I think the OP already agreed 6D would make more sense


----------



## pdirestajr (May 25, 2012)

*Re: EOS 4D full frame*

I believe the number "4" is bad and usually skipped in Japanese culture. Not sure of the validity of that statement, I just think I read that in a few places.

Makes sense, Lumix went from the LX3 to the LX5, and the gf3 to the gf5.

So we should probably take the 4 off the table.

Also, like others have said, a lower number indicates higher end model.


----------



## funkboy (May 25, 2012)

*Re: EOS 4D full frame*

In many Asian languages the number "4" sounds very much like the word for "death", and has superstitious connotations in some cultures as a result. Much worse than the number 13 in English, which is merely bad luck.

Obviously this doesn't apply to numbers like 40 or 400 (see EOS 40D & Nikon D400) as the sound apparently isn't the same.

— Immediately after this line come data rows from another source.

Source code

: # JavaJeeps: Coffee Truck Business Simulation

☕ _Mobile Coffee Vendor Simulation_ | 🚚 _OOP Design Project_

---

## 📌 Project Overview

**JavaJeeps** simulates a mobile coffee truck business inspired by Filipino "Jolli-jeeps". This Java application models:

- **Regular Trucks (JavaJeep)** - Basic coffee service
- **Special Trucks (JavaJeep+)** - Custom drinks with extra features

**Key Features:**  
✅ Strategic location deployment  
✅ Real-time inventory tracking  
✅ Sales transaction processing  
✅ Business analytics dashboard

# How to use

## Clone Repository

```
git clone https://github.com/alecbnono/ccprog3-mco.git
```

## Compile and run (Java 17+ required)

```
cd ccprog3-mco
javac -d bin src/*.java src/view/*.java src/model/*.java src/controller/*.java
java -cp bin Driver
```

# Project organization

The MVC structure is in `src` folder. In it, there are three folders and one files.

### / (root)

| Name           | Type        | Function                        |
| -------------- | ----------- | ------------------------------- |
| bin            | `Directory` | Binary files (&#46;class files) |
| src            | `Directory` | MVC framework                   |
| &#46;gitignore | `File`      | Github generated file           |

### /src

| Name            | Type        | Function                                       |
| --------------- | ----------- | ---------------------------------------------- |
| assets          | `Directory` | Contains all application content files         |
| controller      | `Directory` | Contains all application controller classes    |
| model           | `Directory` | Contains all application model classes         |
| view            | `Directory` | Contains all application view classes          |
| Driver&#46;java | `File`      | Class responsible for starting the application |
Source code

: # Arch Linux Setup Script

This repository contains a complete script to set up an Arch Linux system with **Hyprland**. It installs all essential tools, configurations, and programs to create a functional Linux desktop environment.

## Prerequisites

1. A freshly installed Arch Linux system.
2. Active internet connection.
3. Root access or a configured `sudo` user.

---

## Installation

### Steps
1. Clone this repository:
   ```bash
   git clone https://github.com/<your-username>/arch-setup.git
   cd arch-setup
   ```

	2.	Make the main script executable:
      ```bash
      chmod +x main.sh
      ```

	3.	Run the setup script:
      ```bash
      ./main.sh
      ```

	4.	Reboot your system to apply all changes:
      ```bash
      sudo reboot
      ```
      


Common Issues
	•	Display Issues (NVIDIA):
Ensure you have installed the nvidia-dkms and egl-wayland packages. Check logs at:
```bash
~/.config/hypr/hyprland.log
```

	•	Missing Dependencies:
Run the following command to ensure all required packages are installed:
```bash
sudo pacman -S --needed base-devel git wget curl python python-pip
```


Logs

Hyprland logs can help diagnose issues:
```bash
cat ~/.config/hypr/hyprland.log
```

Not that that stopped Nikon from releasing a "D4" of course. But then Canon always skipped around the number 4 (EOS 3, EOS 5, etc) where as Nikon had the F4 as well...


----------



## lottetashilama (May 25, 2012)

*Re: EOS 4D full frame*

From what I read at the bottom of your posts, you guys own a *lot of gear*, but considering the uselessness and waste of time of the discussion you're having, not that many clients to use it for!!!
;/


----------



## Kernuak (May 25, 2012)

*Re: EOS 4D full frame*



pdirestajr said:


> I believe the number "4" is bad and usually skipped in Japanese culture. Not sure of the validity of that statement, I just think I read that in a few places.
> 
> Makes sense, Lumix went from the LX3 to the LX5, and the gf3 to the gf5.
> 
> ...


The same argument was used to say that Canon wouldn't release a 1D Mk4...


----------



## pdirestajr (May 25, 2012)

*Re: EOS 4D full frame*



lottetashilama said:


> From what I read at the bottom of your posts, you guys own a *lot of gear*, but considering the uselessness and waste of time of the discussion you're having, not that many clients to use it for!!!
> ;/



Smite.

Wouldn't your post be considered even more of a waste of time then? And you know time is money...


----------



## briansquibb (May 25, 2012)

*Re: EOS 4D full frame*



lottetashilama said:


> From what I read at the bottom of your posts, you guys own a *lot of gear*, but considering the uselessness and waste of time of the discussion you're having, not that many clients to use it for!!!
> ;/



Clients?? why would an amateur like me have clients? Anyway from the line at the bottom of my posts you have little idea about what I own apart from the 3 cameras I have disclosed.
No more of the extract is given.